I probably covered a lot of "old ground" here, not making myself especially clear, but I hope I'm at least on the right track (topicwise). Will return with other ideas.

- §eraphim.
 
 
trouser the trouserian
10:33 / 17.01.03
Personally, I feel that if one has had the Experience of the Divine, one would be suitably humbled by that experience. Think about it: there is you, then there is the entire...
cosmos


Good point, and one which I believe is very interesting in the light of what cusm said above about trying to live up to an ideal self. My question, at this juncture, is "where does that ideal self come from?" Obviously that ideal is going to change over time, experience, changing beliefs, etc., but there's still the question of out of what material we shape those visions of where we'd like to be as a long-term result of our practice. As a yoof, I immersed myself in Crowley and for a time, thought of him as a magical 'role model' (ignoring, of course, his many undesirable facets). And, going back to what I said earlier regarding status/recognition - I've found magicians tend to acquire beliefs about how people of such-and-such perceived status "should" behave. A friend said to me a while back (complaining of another magician) "X did so-and-so. X is supposed to be an adept. Adepts don't do that sort of thing". And I thought, "says who?" How does this belief arise?
Erm, is that making any sense?

So, back to Experience of the Divine. I've been reading Agehananda Bharati's "The Light at the Center: Context and Pretext of Modern Mysticism" - very out print but well worth tracking down. He characterises 'Experience of the Divine' as the "zero-experience" and makes a rather interesting assertion:

"..the mystic who was a stinker before he had the zero-experience before he had the zero-experience remains a stinker, socially speaking, after the experience. This of course, does not mean that he cannot stop being a stinker; but for such change, he must make efforts of an ethical order, which have nothing to do with his mystical practice."(p53)

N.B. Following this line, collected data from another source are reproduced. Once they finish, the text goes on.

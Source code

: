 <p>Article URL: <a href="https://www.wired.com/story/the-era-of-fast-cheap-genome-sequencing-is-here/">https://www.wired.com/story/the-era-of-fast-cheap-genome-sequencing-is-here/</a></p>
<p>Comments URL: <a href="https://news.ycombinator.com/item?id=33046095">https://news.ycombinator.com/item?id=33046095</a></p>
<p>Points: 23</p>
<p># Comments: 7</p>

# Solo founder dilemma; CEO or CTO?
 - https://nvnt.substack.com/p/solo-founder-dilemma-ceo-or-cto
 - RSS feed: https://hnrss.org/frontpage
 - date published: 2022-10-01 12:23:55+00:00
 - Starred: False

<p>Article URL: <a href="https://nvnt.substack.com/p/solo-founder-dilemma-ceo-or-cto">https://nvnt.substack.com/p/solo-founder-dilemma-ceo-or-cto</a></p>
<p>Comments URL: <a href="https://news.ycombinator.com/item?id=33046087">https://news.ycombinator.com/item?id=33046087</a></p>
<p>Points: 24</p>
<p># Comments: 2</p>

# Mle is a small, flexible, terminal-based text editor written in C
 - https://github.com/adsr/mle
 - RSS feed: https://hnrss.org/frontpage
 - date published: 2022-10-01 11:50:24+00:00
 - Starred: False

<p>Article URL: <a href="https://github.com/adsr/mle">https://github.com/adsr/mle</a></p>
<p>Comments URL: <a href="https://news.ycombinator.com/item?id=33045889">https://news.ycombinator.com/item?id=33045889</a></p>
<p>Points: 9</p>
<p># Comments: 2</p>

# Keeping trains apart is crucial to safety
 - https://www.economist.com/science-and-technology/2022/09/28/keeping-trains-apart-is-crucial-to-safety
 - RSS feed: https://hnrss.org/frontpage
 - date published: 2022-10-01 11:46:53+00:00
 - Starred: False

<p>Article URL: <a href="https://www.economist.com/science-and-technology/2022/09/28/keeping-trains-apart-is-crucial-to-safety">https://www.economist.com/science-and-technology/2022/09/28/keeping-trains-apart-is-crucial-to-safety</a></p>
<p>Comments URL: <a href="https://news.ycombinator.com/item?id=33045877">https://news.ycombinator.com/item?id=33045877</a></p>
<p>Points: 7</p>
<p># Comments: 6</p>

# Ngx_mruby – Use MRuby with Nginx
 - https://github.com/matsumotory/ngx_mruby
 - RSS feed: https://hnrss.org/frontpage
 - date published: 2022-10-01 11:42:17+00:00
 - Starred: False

If I read Bharati right, he seems to be saying that 'zero-experiences' don't change those who experience them on other levels and to do so requires identity work of another order. Is this a valid perspective, I wonder? Do experiences of the divine, of themselves, impel personal transformation, and if so, has anyone experienced this transition and wants to comment on it?
 
 
Mike
13:17 / 17.01.03
As I see it, we each live in an independant subjective universe, and the overlaps and our communication form what we think of as reality through mutual reinforcement. Everything that we agree on stregthens the concept of 'objective reality'. We determine in relation to 'reality' what is 'true' and what is 'false'. It would be much more fun if we stopped doing this.

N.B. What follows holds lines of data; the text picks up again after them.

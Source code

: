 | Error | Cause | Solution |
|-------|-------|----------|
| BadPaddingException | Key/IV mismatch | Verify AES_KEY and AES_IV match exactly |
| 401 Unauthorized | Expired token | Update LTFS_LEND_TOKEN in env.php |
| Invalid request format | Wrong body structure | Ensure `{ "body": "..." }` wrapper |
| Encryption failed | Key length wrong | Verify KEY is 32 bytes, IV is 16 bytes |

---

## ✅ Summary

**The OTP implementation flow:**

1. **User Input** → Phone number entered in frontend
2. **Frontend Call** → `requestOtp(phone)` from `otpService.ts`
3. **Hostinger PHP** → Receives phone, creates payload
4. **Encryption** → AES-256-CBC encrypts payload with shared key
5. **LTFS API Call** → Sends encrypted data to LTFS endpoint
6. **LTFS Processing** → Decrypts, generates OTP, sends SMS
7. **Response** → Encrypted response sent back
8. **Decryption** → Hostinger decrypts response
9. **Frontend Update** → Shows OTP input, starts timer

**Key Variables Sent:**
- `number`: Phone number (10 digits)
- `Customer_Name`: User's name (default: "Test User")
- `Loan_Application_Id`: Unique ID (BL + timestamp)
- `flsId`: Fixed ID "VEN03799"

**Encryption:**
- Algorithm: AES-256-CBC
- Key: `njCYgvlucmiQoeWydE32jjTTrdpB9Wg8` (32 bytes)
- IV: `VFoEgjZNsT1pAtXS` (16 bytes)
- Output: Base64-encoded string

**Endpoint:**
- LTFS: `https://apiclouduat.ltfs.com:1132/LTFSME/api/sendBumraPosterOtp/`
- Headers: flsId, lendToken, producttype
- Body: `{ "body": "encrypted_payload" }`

What if we totally internalised and utterly accepted the idea that nothing is true and everything is possible. No one would take anything that anyone said or did any more or less seriously than anything that anyone else said or did. It would all be very strange. You'd be left absolutely at the mercy of your own beliefs. Whatever you believed, for better or for worse, would be true for you.
 
 
Sebastian
13:18 / 17.01.03
a) where all living in separate psychosms
b) we can all be affected by other psychosms


Well, that's exactly what I meant above, and that's just why I think its bloody brilliant, not because it shines by itslef. Difference that for me I simply say "UNIVERSES" instead od psycho-cosmos.

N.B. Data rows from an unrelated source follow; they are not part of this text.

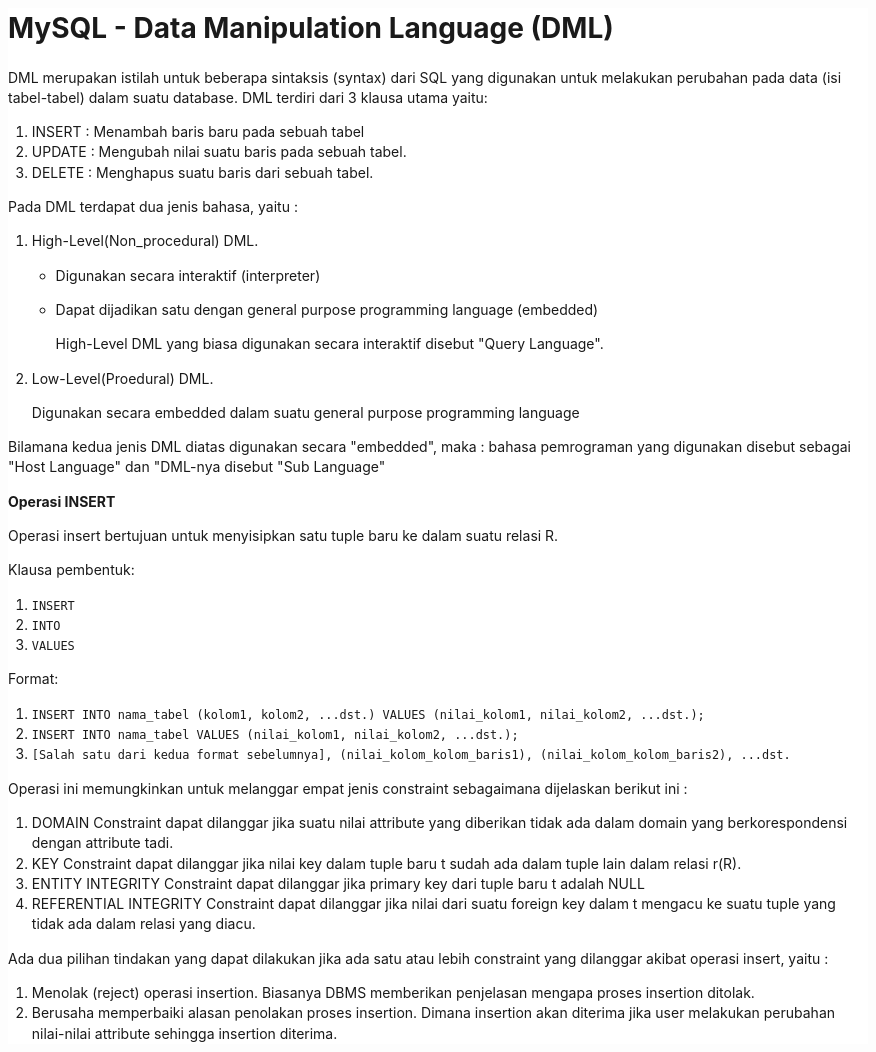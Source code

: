 # MySQL - Data Manipulation Language \(DML\)

DML merupakan istilah untuk beberapa sintaksis \(syntax\) dari SQL yang digunakan untuk melakukan perubahan pada data \(isi tabel-tabel\) dalam suatu database. DML terdiri dari 3 klausa utama yaitu:

1. INSERT : Menambah baris baru pada sebuah tabel
2. UPDATE : Mengubah nilai suatu baris pada sebuah tabel.
3. DELETE : Menghapus suatu baris dari sebuah tabel.

Pada DML terdapat dua jenis bahasa, yaitu :

1. High-Level\(Non\_procedural\) DML.
   * Digunakan secara interaktif \(interpreter\)
   * Dapat dijadikan satu dengan general purpose programming language \(embedded\)

     High-Level DML yang biasa digunakan secara interaktif disebut "Query Language".
2. Low-Level\(Proedural\) DML.

   Digunakan secara embedded dalam suatu general purpose programming language

Bilamana kedua jenis DML diatas digunakan secara "embedded", maka : bahasa pemrograman yang digunakan disebut sebagai "Host Language" dan "DML-nya disebut "Sub Language"

**Operasi INSERT**

Operasi insert bertujuan untuk menyisipkan satu tuple baru ke dalam suatu relasi R.

Klausa pembentuk:

1. `INSERT`
2. `INTO`
3. `VALUES`

Format:

1. `INSERT INTO nama_tabel (kolom1, kolom2, ...dst.) VALUES (nilai_kolom1, nilai_kolom2, ...dst.);`
2. `INSERT INTO nama_tabel VALUES (nilai_kolom1, nilai_kolom2, ...dst.);`
3. `[Salah satu dari kedua format sebelumnya], (nilai_kolom_kolom_baris1), (nilai_kolom_kolom_baris2), ...dst.`

Operasi ini memungkinkan untuk melanggar empat jenis constraint sebagaimana dijelaskan berikut ini :

1. DOMAIN Constraint dapat dilanggar jika suatu nilai attribute yang diberikan tidak ada dalam domain yang berkorespondensi dengan attribute tadi.
2. KEY Constraint dapat dilanggar jika nilai key dalam tuple baru t sudah ada dalam tuple lain dalam relasi r\(R\).
3. ENTITY INTEGRITY Constraint dapat dilanggar jika primary key dari tuple baru t adalah NULL
4. REFERENTIAL INTEGRITY Constraint dapat dilanggar jika nilai dari suatu foreign key dalam t mengacu ke suatu tuple yang tidak ada dalam relasi yang diacu.

Ada dua pilihan tindakan yang dapat dilakukan jika ada satu atau lebih constraint yang dilanggar akibat operasi insert, yaitu :

1. Menolak \(reject\) operasi insertion. Biasanya DBMS memberikan penjelasan mengapa proses insertion ditolak.
2. Berusaha memperbaiki alasan penolakan proses insertion. Dimana insertion akan diterima jika user melakukan perubahan nilai-nilai attribute sehingga insertion diterima.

To expand a bit more, some Universes are more tiranical than others, they want to absorb/assimilate (read as-simil-ate) those that are different or simply brutally erase them. Others are more "fresh", they let you be.

AND others are meta-universes. They include many of the particular others, even if they are opposing themselves, simply because a meta-universe or meta-mind has trascended the matter of opposites and dissolved, engulfed, boundaries set up by other universes like future and past, ego and not-ego.

Remember, every time you see a person you are actually taking a look to a powerful vortex into another universe to the one you are in, with some basic and obvious similarities, but bear in mind that your common neighboor is actually one of the most powerful vortexes you can find in your own universe leading to another "parallel" one. You would be quite lucky if you find a vortex into a META universe.
 
 
Mike
13:33 / 17.01.03
A practical exercise -

Never tell anyone what you're thinking or doing or what you consider to be true or false. Keep your ideas, plans, opinions, beliefs, etc to yourself.

Whenever anyone tries to share an idea, plan, opinion, belief, etc with you, say whatever you have to say to get rid of them with as little change caused to your belief system or to theirs.

Encourage others to follow the same exercise, especially your friends. Firstly this will mean that they will understand why you seem to be being a little antisocial, and secondly it will give you people to work with on this exercise.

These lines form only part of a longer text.